USDA expects Texas wheat to average 30 bushels per acre from 2.3 million acres, versus 32 bpa and 2.8 million a year ago.

High cattle prices this year and low wheat prices had many farmers in Texas and Oklahoma grazing the wheat.

“We harvested about half of our normal acres. The cattle were making money so they kept them grazing it,” said harvester Mike Strunk, who just finished cutting fields in north-central Texas. Yields on those fields ranged from 15 to 45 bpa.

The lower-than-expected yields in Texas and in some areas in Oklahoma were attributed to dry conditions last fall that affected early growth.

 “When you cut farms that average 21 to 30 bushels, it is bad. Typically, a good average for this country is about 35 bushels,” Strunk said.

Conditions may not improve as harvesters move north. Strunk said infestations of wheat streak mosaic in Kansas will reduce harvested acres there.

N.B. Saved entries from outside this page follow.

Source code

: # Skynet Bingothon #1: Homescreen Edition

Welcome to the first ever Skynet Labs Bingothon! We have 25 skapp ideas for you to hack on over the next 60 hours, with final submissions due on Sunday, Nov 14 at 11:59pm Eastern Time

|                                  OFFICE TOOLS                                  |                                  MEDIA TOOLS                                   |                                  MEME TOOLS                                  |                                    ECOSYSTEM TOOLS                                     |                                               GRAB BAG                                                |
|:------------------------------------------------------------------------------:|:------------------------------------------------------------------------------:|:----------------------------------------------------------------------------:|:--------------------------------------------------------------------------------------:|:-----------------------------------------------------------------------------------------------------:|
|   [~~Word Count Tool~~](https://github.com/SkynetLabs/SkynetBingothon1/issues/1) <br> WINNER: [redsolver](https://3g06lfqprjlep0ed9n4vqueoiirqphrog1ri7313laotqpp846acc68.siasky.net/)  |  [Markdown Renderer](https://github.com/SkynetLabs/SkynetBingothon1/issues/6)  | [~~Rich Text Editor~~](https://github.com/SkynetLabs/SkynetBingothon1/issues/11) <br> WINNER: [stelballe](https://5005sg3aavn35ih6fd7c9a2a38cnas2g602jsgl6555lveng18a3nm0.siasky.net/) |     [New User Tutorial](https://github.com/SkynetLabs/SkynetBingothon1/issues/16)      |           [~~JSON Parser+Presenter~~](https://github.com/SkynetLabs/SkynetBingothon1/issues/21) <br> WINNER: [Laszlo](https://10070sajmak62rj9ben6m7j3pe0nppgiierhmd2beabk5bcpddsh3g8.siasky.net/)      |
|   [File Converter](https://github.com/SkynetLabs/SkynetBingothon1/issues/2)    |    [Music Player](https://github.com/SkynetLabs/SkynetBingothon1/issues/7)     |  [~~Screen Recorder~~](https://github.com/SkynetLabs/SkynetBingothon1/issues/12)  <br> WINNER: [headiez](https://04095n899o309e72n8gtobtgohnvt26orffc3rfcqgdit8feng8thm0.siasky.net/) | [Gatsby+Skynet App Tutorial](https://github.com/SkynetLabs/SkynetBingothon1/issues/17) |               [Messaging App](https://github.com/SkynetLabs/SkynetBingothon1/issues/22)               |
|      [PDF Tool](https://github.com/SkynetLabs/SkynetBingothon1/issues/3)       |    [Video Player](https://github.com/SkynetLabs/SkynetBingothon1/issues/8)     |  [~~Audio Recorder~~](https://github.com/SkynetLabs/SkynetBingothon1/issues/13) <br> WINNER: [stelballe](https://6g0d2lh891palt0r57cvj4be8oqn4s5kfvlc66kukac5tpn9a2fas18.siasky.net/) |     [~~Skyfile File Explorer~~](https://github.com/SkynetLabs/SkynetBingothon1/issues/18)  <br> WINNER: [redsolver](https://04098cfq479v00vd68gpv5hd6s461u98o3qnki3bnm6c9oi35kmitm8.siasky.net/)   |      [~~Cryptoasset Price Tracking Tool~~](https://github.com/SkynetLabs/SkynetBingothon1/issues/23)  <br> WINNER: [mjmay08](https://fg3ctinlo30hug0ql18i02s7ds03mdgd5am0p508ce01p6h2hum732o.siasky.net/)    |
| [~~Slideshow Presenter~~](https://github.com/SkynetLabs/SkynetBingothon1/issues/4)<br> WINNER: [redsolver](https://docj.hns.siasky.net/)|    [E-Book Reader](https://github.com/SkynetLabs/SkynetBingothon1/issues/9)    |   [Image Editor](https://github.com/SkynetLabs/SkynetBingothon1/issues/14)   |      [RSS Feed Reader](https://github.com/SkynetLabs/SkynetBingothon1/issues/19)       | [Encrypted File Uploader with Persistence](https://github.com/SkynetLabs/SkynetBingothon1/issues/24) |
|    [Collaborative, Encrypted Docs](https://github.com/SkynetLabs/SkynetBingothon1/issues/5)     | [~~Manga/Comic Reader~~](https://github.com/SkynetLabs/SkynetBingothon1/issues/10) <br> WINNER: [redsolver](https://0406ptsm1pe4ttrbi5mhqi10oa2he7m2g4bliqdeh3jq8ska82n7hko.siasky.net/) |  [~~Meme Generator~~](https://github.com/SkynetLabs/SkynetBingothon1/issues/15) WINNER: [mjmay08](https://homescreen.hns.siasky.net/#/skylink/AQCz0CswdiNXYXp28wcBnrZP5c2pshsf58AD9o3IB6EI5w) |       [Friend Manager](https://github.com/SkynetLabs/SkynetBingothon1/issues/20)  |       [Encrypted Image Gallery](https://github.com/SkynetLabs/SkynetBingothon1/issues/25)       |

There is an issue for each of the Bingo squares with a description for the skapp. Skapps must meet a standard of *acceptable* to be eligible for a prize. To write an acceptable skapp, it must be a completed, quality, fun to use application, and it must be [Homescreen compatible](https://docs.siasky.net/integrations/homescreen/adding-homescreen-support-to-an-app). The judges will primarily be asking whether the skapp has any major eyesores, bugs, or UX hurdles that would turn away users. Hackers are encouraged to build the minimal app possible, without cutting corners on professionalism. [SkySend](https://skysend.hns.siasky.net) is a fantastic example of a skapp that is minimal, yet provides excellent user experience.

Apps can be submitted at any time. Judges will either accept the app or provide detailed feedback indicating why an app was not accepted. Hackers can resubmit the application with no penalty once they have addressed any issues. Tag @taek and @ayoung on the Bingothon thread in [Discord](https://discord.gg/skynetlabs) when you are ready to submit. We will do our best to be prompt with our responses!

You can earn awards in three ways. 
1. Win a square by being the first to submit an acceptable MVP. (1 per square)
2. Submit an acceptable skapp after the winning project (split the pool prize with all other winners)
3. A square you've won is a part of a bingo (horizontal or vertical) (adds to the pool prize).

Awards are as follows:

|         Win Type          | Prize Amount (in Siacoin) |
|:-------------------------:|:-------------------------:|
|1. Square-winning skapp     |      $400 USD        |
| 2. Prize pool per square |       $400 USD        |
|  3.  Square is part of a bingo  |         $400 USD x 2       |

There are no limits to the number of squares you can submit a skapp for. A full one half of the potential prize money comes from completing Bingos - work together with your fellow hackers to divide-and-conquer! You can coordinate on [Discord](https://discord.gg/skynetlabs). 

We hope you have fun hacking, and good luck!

“About half of my wheat near Tribune, Kansas, is gone because of the mosaic,’” he said.

Rain late this week sidelined Irvin Odegard’s combines for a few days near Watonga in central Oklahoma. But the fields that were cut prior to the showers had lower-than-expected yields and average test weights.

“We were in the 30 to 40 bushel range. They were hoping for some in the 50s.” said Odegard. “There are many areas where the stands did not develop because it was too dry last fall.”

USDA expects Oklahoma to harvest 89.1 million bushels this year on 2.7 million acres at 33 bpa. A year ago it produced 136.5 million bushels from 3.5 million acres at 39 bpa.